Pictures paired with source code:
------------------------------

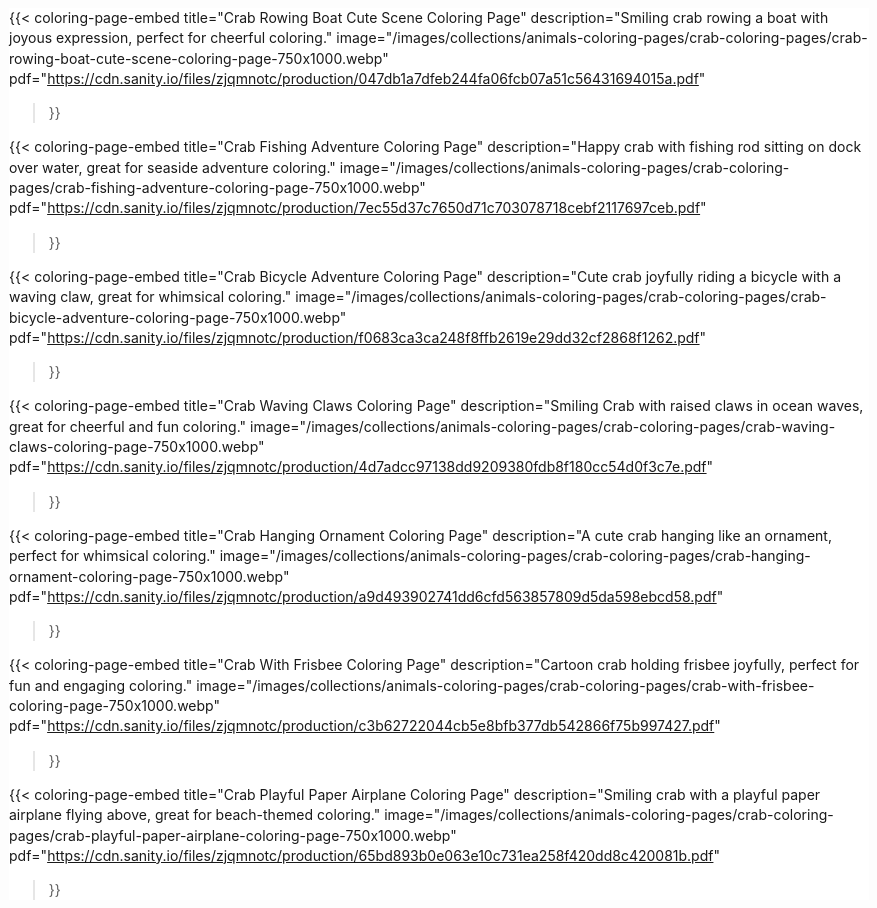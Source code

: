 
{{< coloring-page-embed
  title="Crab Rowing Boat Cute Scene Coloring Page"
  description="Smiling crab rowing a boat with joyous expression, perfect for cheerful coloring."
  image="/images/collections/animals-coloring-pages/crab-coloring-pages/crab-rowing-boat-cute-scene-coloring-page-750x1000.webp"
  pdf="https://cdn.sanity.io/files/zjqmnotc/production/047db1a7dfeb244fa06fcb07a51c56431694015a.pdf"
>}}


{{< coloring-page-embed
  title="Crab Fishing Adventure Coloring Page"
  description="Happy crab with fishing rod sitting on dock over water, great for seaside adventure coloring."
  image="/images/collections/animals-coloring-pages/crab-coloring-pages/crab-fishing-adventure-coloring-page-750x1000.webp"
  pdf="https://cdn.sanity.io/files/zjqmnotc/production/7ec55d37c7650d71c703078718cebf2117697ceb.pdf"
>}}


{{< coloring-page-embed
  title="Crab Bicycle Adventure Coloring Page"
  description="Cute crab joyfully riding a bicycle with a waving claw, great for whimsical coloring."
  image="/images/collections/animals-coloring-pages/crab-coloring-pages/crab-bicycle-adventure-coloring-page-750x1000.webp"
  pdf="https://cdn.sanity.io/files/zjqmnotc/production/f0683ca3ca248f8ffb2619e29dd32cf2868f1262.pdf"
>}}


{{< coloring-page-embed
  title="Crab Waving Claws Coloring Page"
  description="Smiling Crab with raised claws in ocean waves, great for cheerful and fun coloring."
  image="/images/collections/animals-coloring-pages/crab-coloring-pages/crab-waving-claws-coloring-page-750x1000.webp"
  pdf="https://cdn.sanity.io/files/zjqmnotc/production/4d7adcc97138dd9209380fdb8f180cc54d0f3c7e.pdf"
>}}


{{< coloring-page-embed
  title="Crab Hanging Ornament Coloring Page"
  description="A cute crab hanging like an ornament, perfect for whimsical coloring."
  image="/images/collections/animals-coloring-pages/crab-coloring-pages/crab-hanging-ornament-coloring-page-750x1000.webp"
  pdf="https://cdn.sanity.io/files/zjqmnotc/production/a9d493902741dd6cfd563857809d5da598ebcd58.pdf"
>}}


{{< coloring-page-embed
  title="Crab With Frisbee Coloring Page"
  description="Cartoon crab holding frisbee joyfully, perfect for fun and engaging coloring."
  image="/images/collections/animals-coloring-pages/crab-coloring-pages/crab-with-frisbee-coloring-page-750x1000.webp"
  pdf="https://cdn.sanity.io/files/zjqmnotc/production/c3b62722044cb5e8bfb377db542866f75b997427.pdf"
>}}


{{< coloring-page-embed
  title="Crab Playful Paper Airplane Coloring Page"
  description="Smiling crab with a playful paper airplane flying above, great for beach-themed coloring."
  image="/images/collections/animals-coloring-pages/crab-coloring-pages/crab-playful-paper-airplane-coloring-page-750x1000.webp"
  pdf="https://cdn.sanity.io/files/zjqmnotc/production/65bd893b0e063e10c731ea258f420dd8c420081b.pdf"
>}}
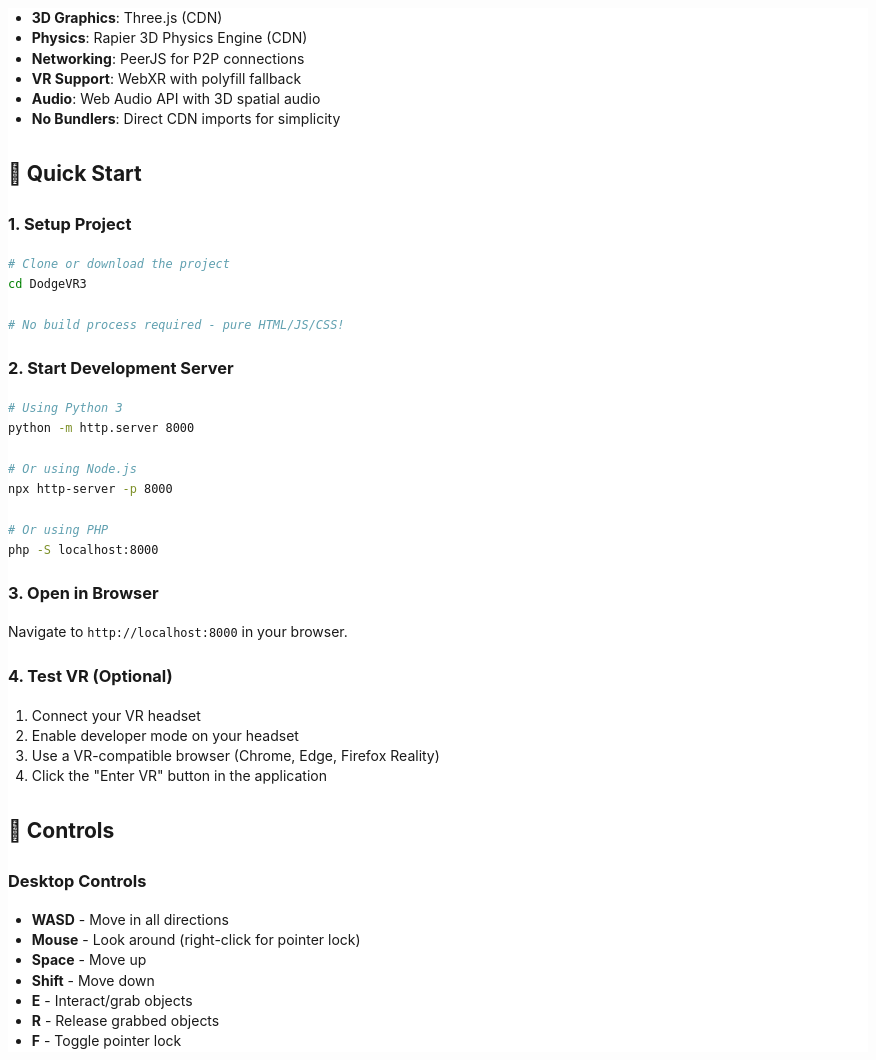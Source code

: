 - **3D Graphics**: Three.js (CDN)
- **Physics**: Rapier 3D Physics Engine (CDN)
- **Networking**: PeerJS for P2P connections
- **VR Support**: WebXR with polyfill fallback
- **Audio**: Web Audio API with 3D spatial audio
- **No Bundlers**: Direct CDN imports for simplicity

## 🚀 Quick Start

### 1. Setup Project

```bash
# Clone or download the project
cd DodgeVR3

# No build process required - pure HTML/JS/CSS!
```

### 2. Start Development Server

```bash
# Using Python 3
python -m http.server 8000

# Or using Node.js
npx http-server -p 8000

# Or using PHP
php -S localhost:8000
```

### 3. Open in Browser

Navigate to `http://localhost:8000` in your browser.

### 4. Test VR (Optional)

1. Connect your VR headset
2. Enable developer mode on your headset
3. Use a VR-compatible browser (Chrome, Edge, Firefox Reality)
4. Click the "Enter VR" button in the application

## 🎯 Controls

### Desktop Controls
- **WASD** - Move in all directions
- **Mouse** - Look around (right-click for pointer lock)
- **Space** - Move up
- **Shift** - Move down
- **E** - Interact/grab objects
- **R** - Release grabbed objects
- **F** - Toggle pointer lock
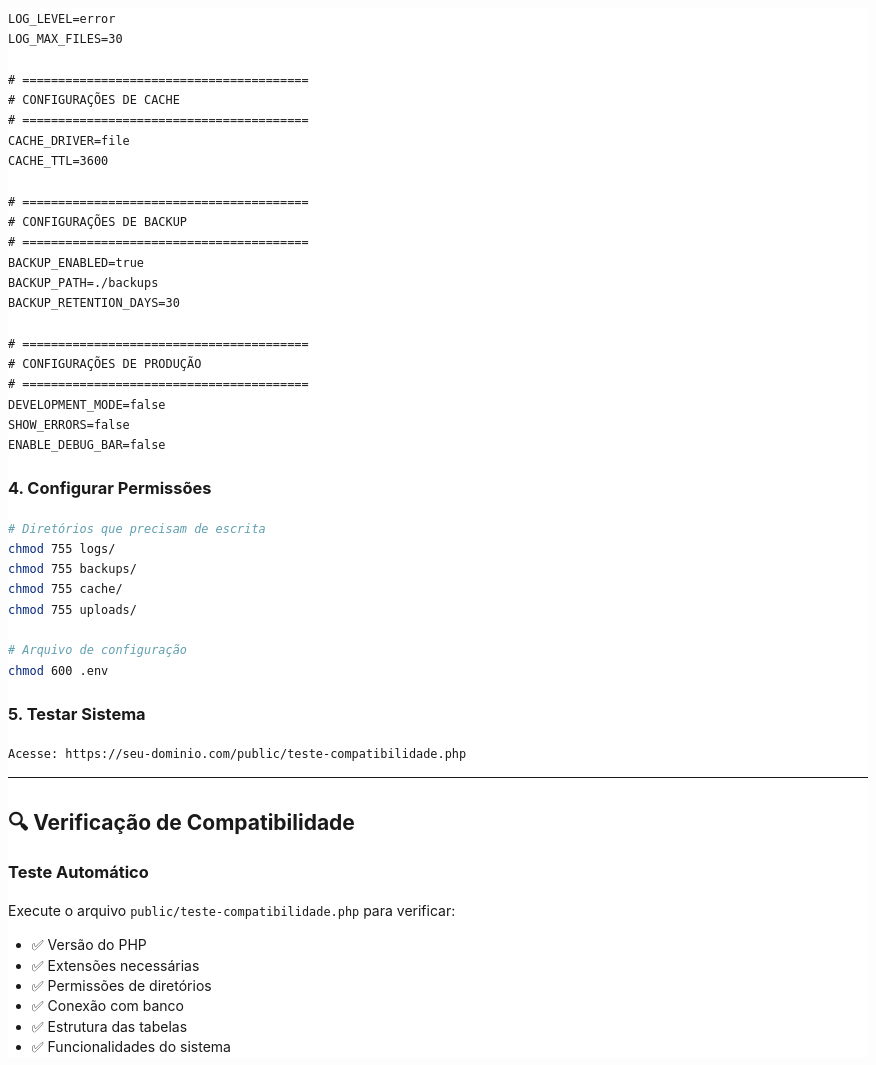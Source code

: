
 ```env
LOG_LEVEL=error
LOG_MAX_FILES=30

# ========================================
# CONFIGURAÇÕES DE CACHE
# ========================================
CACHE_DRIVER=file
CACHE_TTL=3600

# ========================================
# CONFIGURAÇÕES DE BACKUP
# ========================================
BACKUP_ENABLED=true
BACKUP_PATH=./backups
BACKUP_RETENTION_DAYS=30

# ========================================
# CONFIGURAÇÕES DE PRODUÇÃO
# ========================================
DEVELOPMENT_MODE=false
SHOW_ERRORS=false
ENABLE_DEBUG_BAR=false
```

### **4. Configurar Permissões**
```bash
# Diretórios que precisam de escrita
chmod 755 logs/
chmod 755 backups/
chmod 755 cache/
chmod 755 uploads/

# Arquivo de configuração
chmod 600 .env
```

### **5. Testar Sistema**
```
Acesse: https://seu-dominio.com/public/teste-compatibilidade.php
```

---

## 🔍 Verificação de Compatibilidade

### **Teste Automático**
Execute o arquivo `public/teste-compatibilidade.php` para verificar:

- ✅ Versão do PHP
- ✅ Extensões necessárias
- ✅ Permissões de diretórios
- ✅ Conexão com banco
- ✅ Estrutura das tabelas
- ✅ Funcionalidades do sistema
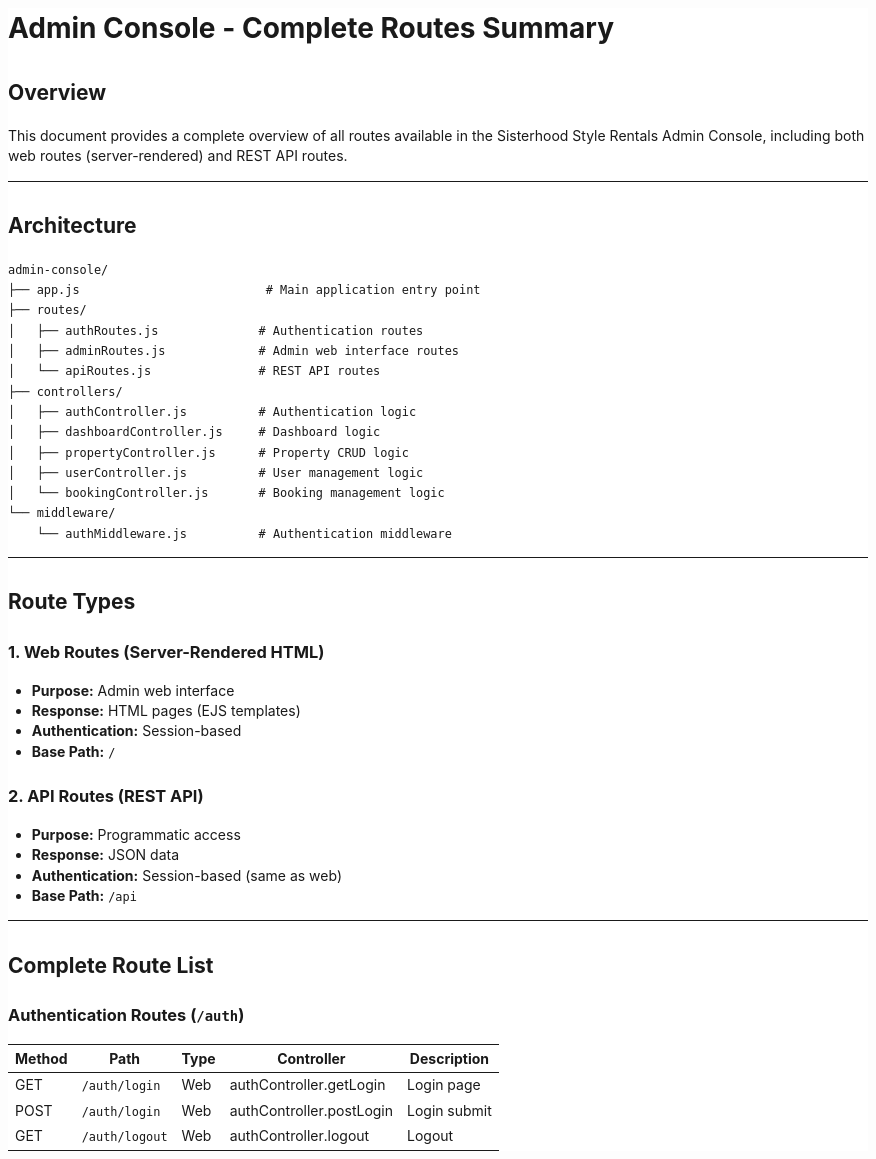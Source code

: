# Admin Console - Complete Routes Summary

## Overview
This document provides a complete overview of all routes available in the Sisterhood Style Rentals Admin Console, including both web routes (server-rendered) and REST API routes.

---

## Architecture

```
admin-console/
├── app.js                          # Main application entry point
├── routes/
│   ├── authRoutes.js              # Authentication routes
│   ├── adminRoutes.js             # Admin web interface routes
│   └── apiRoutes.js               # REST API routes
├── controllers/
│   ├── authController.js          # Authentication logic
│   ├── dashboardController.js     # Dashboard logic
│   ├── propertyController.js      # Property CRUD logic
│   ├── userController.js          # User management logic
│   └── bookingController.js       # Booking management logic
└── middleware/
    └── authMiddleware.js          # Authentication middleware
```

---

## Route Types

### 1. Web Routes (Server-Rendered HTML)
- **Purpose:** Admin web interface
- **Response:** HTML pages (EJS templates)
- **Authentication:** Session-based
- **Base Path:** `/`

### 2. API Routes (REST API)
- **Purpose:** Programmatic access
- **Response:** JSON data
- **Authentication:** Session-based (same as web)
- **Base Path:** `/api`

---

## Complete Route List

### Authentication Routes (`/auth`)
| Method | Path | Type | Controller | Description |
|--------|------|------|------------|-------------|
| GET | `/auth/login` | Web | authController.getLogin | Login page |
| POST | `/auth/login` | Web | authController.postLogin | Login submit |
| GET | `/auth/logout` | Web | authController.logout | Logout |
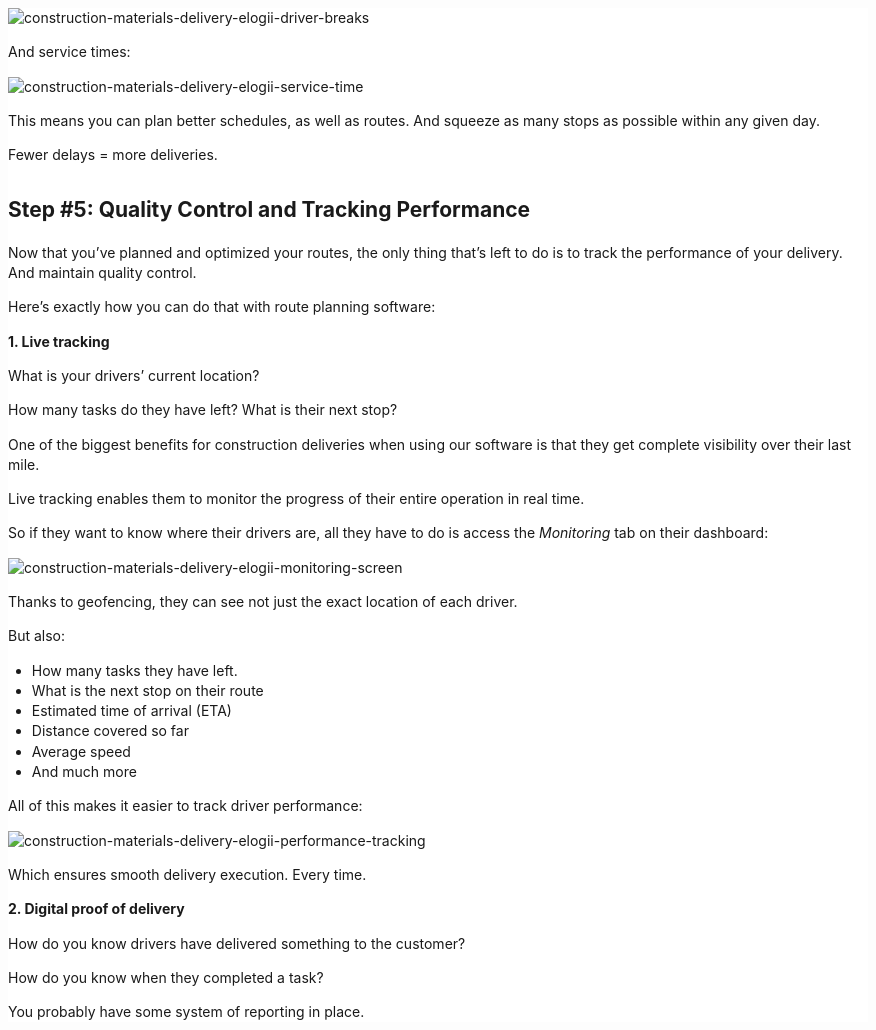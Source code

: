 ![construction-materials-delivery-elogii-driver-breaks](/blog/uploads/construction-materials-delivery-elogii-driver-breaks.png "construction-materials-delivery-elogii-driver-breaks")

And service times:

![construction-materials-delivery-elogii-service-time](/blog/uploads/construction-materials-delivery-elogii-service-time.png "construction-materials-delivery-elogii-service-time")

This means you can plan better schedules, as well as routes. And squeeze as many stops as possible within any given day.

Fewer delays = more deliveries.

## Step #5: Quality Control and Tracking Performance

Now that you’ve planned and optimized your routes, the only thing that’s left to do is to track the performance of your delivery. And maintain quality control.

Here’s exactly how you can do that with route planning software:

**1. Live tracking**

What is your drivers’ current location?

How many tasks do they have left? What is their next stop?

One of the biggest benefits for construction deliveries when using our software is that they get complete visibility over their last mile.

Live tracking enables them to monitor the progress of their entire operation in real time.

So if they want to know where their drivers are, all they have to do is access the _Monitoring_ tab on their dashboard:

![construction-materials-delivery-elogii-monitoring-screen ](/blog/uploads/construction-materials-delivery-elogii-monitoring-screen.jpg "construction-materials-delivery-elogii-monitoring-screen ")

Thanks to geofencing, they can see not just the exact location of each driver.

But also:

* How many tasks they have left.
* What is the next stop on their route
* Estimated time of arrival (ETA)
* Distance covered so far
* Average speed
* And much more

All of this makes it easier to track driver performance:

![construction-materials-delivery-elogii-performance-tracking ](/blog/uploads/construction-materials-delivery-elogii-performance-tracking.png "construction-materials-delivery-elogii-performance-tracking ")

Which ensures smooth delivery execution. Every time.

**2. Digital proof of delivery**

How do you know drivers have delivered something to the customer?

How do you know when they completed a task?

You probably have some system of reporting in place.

------------------------------

Wherever the word "Move" turns up in the records, copy out the line it is on.

Task solution:
- **WASD** - Move in all directions
- **Space** - Move up
- **Shift** - Move down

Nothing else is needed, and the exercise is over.